Please give back all the records exactly, but keep the pictures out.
_ _ _ _
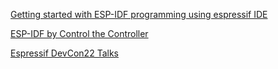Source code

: 
[Getting started with ESP-IDF programming using espressif IDE](https://youtu.be/fD7B9LI45Rk)

[ESP-IDF by Control the Controller](https://youtube.com/playlist?list=PLmQ7GYcMY-2JV7afZ4hiekn8D6rRIgYfj)



[Espressif DevCon22 Talks](https://youtube.com/playlist?list=PLOzvoM7_Knrc6o-n25jYuXRB2T8UKk1NU)
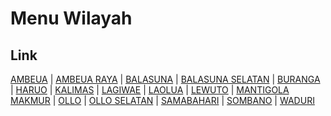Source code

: # Menu Wilayah

## Link

[AMBEUA](https://github.com/gigit-pemilu/pemilu-2024-74-sulawesi-tenggara/tree/main/pileg-dpr/hitung-suara/sub/74-sulawesi-tenggara/sub/07-wakatobi/sub/02-kaledupa/sub/1004-ambeua)
 | 
[AMBEUA RAYA](https://github.com/gigit-pemilu/pemilu-2024-74-sulawesi-tenggara/tree/main/pileg-dpr/hitung-suara/sub/74-sulawesi-tenggara/sub/07-wakatobi/sub/02-kaledupa/sub/2023-ambeua-raya)
 | 
[BALASUNA](https://github.com/gigit-pemilu/pemilu-2024-74-sulawesi-tenggara/tree/main/pileg-dpr/hitung-suara/sub/74-sulawesi-tenggara/sub/07-wakatobi/sub/02-kaledupa/sub/2016-balasuna)
 | 
[BALASUNA SELATAN](https://github.com/gigit-pemilu/pemilu-2024-74-sulawesi-tenggara/tree/main/pileg-dpr/hitung-suara/sub/74-sulawesi-tenggara/sub/07-wakatobi/sub/02-kaledupa/sub/2019-balasuna-selatan)
 | 
[BURANGA](https://github.com/gigit-pemilu/pemilu-2024-74-sulawesi-tenggara/tree/main/pileg-dpr/hitung-suara/sub/74-sulawesi-tenggara/sub/07-wakatobi/sub/02-kaledupa/sub/1015-buranga)
 | 
[HARUO](https://github.com/gigit-pemilu/pemilu-2024-74-sulawesi-tenggara/tree/main/pileg-dpr/hitung-suara/sub/74-sulawesi-tenggara/sub/07-wakatobi/sub/02-kaledupa/sub/2007-haruo)
 | 
[KALIMAS](https://github.com/gigit-pemilu/pemilu-2024-74-sulawesi-tenggara/tree/main/pileg-dpr/hitung-suara/sub/74-sulawesi-tenggara/sub/07-wakatobi/sub/02-kaledupa/sub/2024-kalimas)
 | 
[LAGIWAE](https://github.com/gigit-pemilu/pemilu-2024-74-sulawesi-tenggara/tree/main/pileg-dpr/hitung-suara/sub/74-sulawesi-tenggara/sub/07-wakatobi/sub/02-kaledupa/sub/1005-lagiwae)
 | 
[LAOLUA](https://github.com/gigit-pemilu/pemilu-2024-74-sulawesi-tenggara/tree/main/pileg-dpr/hitung-suara/sub/74-sulawesi-tenggara/sub/07-wakatobi/sub/02-kaledupa/sub/1002-laolua)
 | 
[LEWUTO](https://github.com/gigit-pemilu/pemilu-2024-74-sulawesi-tenggara/tree/main/pileg-dpr/hitung-suara/sub/74-sulawesi-tenggara/sub/07-wakatobi/sub/02-kaledupa/sub/2022-lewuto)
 | 
[MANTIGOLA MAKMUR](https://github.com/gigit-pemilu/pemilu-2024-74-sulawesi-tenggara/tree/main/pileg-dpr/hitung-suara/sub/74-sulawesi-tenggara/sub/07-wakatobi/sub/02-kaledupa/sub/2018-mantigola-makmur)
 | 
[OLLO](https://github.com/gigit-pemilu/pemilu-2024-74-sulawesi-tenggara/tree/main/pileg-dpr/hitung-suara/sub/74-sulawesi-tenggara/sub/07-wakatobi/sub/02-kaledupa/sub/2006-ollo)
 | 
[OLLO SELATAN](https://github.com/gigit-pemilu/pemilu-2024-74-sulawesi-tenggara/tree/main/pileg-dpr/hitung-suara/sub/74-sulawesi-tenggara/sub/07-wakatobi/sub/02-kaledupa/sub/2020-ollo-selatan)
 | 
[SAMABAHARI](https://github.com/gigit-pemilu/pemilu-2024-74-sulawesi-tenggara/tree/main/pileg-dpr/hitung-suara/sub/74-sulawesi-tenggara/sub/07-wakatobi/sub/02-kaledupa/sub/2003-samabahari)
 | 
[SOMBANO](https://github.com/gigit-pemilu/pemilu-2024-74-sulawesi-tenggara/tree/main/pileg-dpr/hitung-suara/sub/74-sulawesi-tenggara/sub/07-wakatobi/sub/02-kaledupa/sub/2001-sombano)
 | 
[WADURI](https://github.com/gigit-pemilu/pemilu-2024-74-sulawesi-tenggara/tree/main/pileg-dpr/hitung-suara/sub/74-sulawesi-tenggara/sub/07-wakatobi/sub/02-kaledupa/sub/2021-waduri)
_ _ _ _
■ Response to the exercise:
Source code

: 
[Getting started with ESP-IDF programming using espressif IDE](https://youtu.be/fD7B9LI45Rk)

[ESP-IDF by Control the Controller](https://youtube.com/playlist?list=PLmQ7GYcMY-2JV7afZ4hiekn8D6rRIgYfj)



[Espressif DevCon22 Talks](https://youtube.com/playlist?list=PLOzvoM7_Knrc6o-n25jYuXRB2T8UKk1NU)
Source code

: # Menu Wilayah

## Link

[AMBEUA](https://github.com/gigit-pemilu/pemilu-2024-74-sulawesi-tenggara/tree/main/pileg-dpr/hitung-suara/sub/74-sulawesi-tenggara/sub/07-wakatobi/sub/02-kaledupa/sub/1004-ambeua)
 | 
[AMBEUA RAYA](https://github.com/gigit-pemilu/pemilu-2024-74-sulawesi-tenggara/tree/main/pileg-dpr/hitung-suara/sub/74-sulawesi-tenggara/sub/07-wakatobi/sub/02-kaledupa/sub/2023-ambeua-raya)
 | 
[BALASUNA](https://github.com/gigit-pemilu/pemilu-2024-74-sulawesi-tenggara/tree/main/pileg-dpr/hitung-suara/sub/74-sulawesi-tenggara/sub/07-wakatobi/sub/02-kaledupa/sub/2016-balasuna)
 | 
[BALASUNA SELATAN](https://github.com/gigit-pemilu/pemilu-2024-74-sulawesi-tenggara/tree/main/pileg-dpr/hitung-suara/sub/74-sulawesi-tenggara/sub/07-wakatobi/sub/02-kaledupa/sub/2019-balasuna-selatan)
 | 
[BURANGA](https://github.com/gigit-pemilu/pemilu-2024-74-sulawesi-tenggara/tree/main/pileg-dpr/hitung-suara/sub/74-sulawesi-tenggara/sub/07-wakatobi/sub/02-kaledupa/sub/1015-buranga)
 | 
[HARUO](https://github.com/gigit-pemilu/pemilu-2024-74-sulawesi-tenggara/tree/main/pileg-dpr/hitung-suara/sub/74-sulawesi-tenggara/sub/07-wakatobi/sub/02-kaledupa/sub/2007-haruo)
 | 
[KALIMAS](https://github.com/gigit-pemilu/pemilu-2024-74-sulawesi-tenggara/tree/main/pileg-dpr/hitung-suara/sub/74-sulawesi-tenggara/sub/07-wakatobi/sub/02-kaledupa/sub/2024-kalimas)
 | 
[LAGIWAE](https://github.com/gigit-pemilu/pemilu-2024-74-sulawesi-tenggara/tree/main/pileg-dpr/hitung-suara/sub/74-sulawesi-tenggara/sub/07-wakatobi/sub/02-kaledupa/sub/1005-lagiwae)
 | 
[LAOLUA](https://github.com/gigit-pemilu/pemilu-2024-74-sulawesi-tenggara/tree/main/pileg-dpr/hitung-suara/sub/74-sulawesi-tenggara/sub/07-wakatobi/sub/02-kaledupa/sub/1002-laolua)
 | 
[LEWUTO](https://github.com/gigit-pemilu/pemilu-2024-74-sulawesi-tenggara/tree/main/pileg-dpr/hitung-suara/sub/74-sulawesi-tenggara/sub/07-wakatobi/sub/02-kaledupa/sub/2022-lewuto)
 | 
[MANTIGOLA MAKMUR](https://github.com/gigit-pemilu/pemilu-2024-74-sulawesi-tenggara/tree/main/pileg-dpr/hitung-suara/sub/74-sulawesi-tenggara/sub/07-wakatobi/sub/02-kaledupa/sub/2018-mantigola-makmur)
 | 
[OLLO](https://github.com/gigit-pemilu/pemilu-2024-74-sulawesi-tenggara/tree/main/pileg-dpr/hitung-suara/sub/74-sulawesi-tenggara/sub/07-wakatobi/sub/02-kaledupa/sub/2006-ollo)
 | 
[OLLO SELATAN](https://github.com/gigit-pemilu/pemilu-2024-74-sulawesi-tenggara/tree/main/pileg-dpr/hitung-suara/sub/74-sulawesi-tenggara/sub/07-wakatobi/sub/02-kaledupa/sub/2020-ollo-selatan)
 | 
[SAMABAHARI](https://github.com/gigit-pemilu/pemilu-2024-74-sulawesi-tenggara/tree/main/pileg-dpr/hitung-suara/sub/74-sulawesi-tenggara/sub/07-wakatobi/sub/02-kaledupa/sub/2003-samabahari)
 | 
[SOMBANO](https://github.com/gigit-pemilu/pemilu-2024-74-sulawesi-tenggara/tree/main/pileg-dpr/hitung-suara/sub/74-sulawesi-tenggara/sub/07-wakatobi/sub/02-kaledupa/sub/2001-sombano)
 | 
[WADURI](https://github.com/gigit-pemilu/pemilu-2024-74-sulawesi-tenggara/tree/main/pileg-dpr/hitung-suara/sub/74-sulawesi-tenggara/sub/07-wakatobi/sub/02-kaledupa/sub/2021-waduri)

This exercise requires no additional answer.